Mestrinho: Acho que o forró tem altos e baixos. No momento, ele não está tão em alta como deveria estar. Ele é um gênero que não vai morrer, ele já está enraizado. Só que eu acho que precisa de renovação. E eu de alguma forma venho tentando ser uma das pessoas que vai ajudar a renovar esse gênero. Venho trazendo coisas novas e canções de minha autoria, como “Eu e Você”, que tem o forró junto com algo meio pop. […] Isso vai renovando e vai trazendo novos públicos. Acho que isso é muito importante.
Claro que artistas como Dominguinhos e Luiz Gonzaga têm meu coração. Dominguinhos principalmente, porque ele é meu ídolo. Ele foi uma pessoa com quem eu convivi e que vou homenagear até os meus últimos dias. Se eu puder pegar canções que ele já gravou e que ninguém conhece e regravar para mostrar, como fiz com “Te faço um cafuné”, vou fazer com certeza. Homenagens a esses ícones do forró sempre vão estar nos meus shows, mas não deixando de dar voz a minha personalidade, criar algo meu e criar algo novo que inove cada vez mais. O forró é um dos gêneros mais maravilhosos que a música brasileira tem. Ele está crescendo muito na Europa e em outros países. E é importante esse gênero, que nos emociona tanto e que dá tanta coisa boa para a gente, ter o lugar dele e estar sempre em evidência.
Quais são os projetos para os próximos meses?

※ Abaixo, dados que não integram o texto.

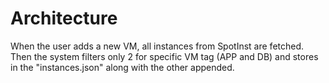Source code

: # Architecture

When the user adds a new VM, all instances from SpotInst are fetched. Then the system filters only 2 for specific VM tag (APP and DB) and stores in the "instances.json" along with the other appended.
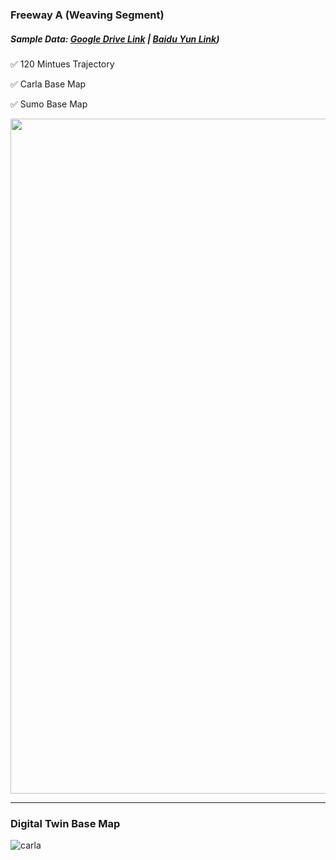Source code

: ### Freeway A (Weaving Segment) 
##### Sample Data: [Google Drive Link](https://drive.google.com/drive/folders/1t0RNw0I3k06rPchSvgkQvzKU_2P-mbhV?usp=sharing) | [Baidu Yun Link]( https://pan.baidu.com/s/1mF423Onhbgt7wVZdyxOqvA?pwd=r6f5 ))

:white_check_mark: 120 Mintues Trajectory

:white_check_mark:  Carla Base Map

:white_check_mark:  Sumo Base Map


<img src="https://github.com/ozheng1993/UCF-SST-CitySim-Dataset/blob/main/asset/ExpresswayA/image/expresswayAARCIS.gif" width="1080">

<hr> 

### Digital Twin Base Map

![carla](https://github.com/ozheng1993/UCF-SST-CitySim-Dataset/blob/main/asset/ExpresswayA/image/expresswayABasemap.png)
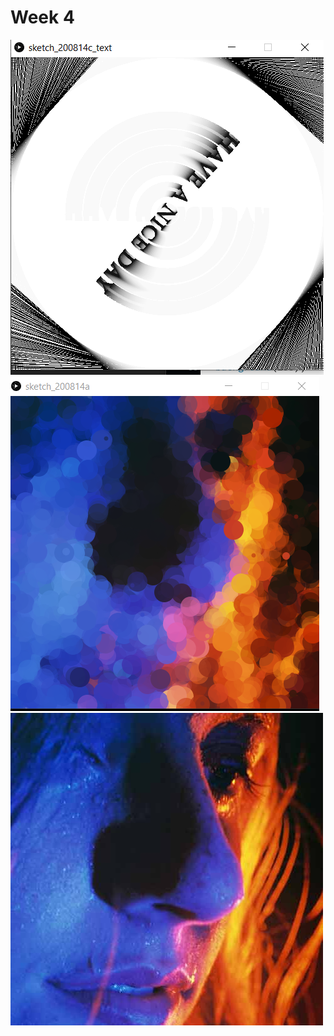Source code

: # Week 4
![image](https://github.com/ShidiX-1/Slave-to-the-Algorithm-A1/blob/master/week%204/WeChat%20Image_20200924111918.png)
![image](https://github.com/ShidiX-1/Slave-to-the-Algorithm-A1/blob/master/week%204/WeChat%20Screenshot_20200924194657.png)
![image](https://github.com/ShidiX-1/Slave-to-the-Algorithm-A1/blob/master/week%204/untitled-article-1460557037-body-image-1460557531.jpg)
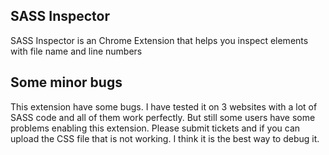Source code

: ## SASS Inspector


SASS Inspector is an Chrome Extension that helps you inspect elements with file name and line numbers

## Some minor bugs

This extension have some bugs. I have tested it on 3 websites with a lot of SASS code and all of them work perfectly. But still some users have some problems enabling this extension. Please submit tickets and if you can upload the CSS file that is not working. I think it is the best way to debug it.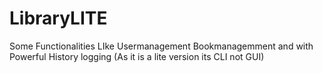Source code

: # LibraryLITE
Some Functionalities LIke Usermanagement Bookmanagemment and with Powerful History logging (As it is a lite version its CLI not GUI)
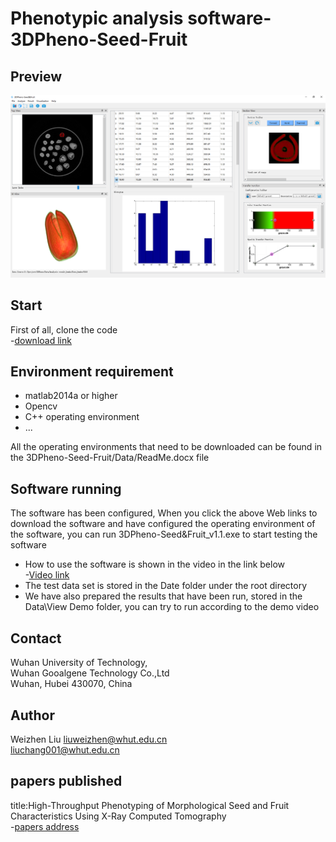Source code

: # Phenotypic analysis software-3DPheno-Seed-Fruit 
## Preview
![image](https://github.com/WeizhenLiuBioinform/3DPheno-Seed-Fruit/blob/master/images/previewImage.png)

## Start
First of all, clone the code  
-[download link](https://github.com/WeizhenLiuBioinform/3DPheno-Seed-Fruit.git)

## Environment requirement
  - matlab2014a or higher
  - Opencv
  - C++ operating environment
  - ...  
  
  All the operating environments that need to be downloaded can be found in the 3DPheno-Seed-Fruit/Data/ReadMe.docx file

## Software running  
The software has been configured, When you click the above Web links to download the software and have configured the operating environment of the software, you can run 3DPheno-Seed&Fruit_v1.1.exe to start testing the software
  - How to use the software is shown in the video in the link below  
-[Video link](http://www.wutbiolab.com/resources/39/info/29)
  - The test data set is stored in the Date folder under the root directory
  - We have also prepared the results that have been run, stored in the Data\View Demo folder, you can try to run according to the demo video

## Contact 
Wuhan University of Technology,  
Wuhan Gooalgene Technology Co.,Ltd  
Wuhan, Hubei 430070, China

## Author
Weizhen Liu
liuweizhen@whut.edu.cn  
liuchang001@whut.edu.cn

## papers published
title:High-Throughput Phenotyping of Morphological Seed and Fruit Characteristics Using X-Ray Computed Tomography  
-[papers address](https://www.frontiersin.org/articles/10.3389/fpls.2020.601475/full)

Mestrinho: Tenho alguns singles que vou lançar. Tem um disco com a Mariana Aydar, que acredito que ano que vem vamos lançar. E tem meu álbum novo que quero fazer, também de forró. Composição é o que não falta! E eu tenho que fazer alguma coisa com elas. Também tem meu projeto de jazz, que vou fazer alguns materiais, alguns vídeos que vou lançar para poder levar a música instrumental para o povo e para outros países.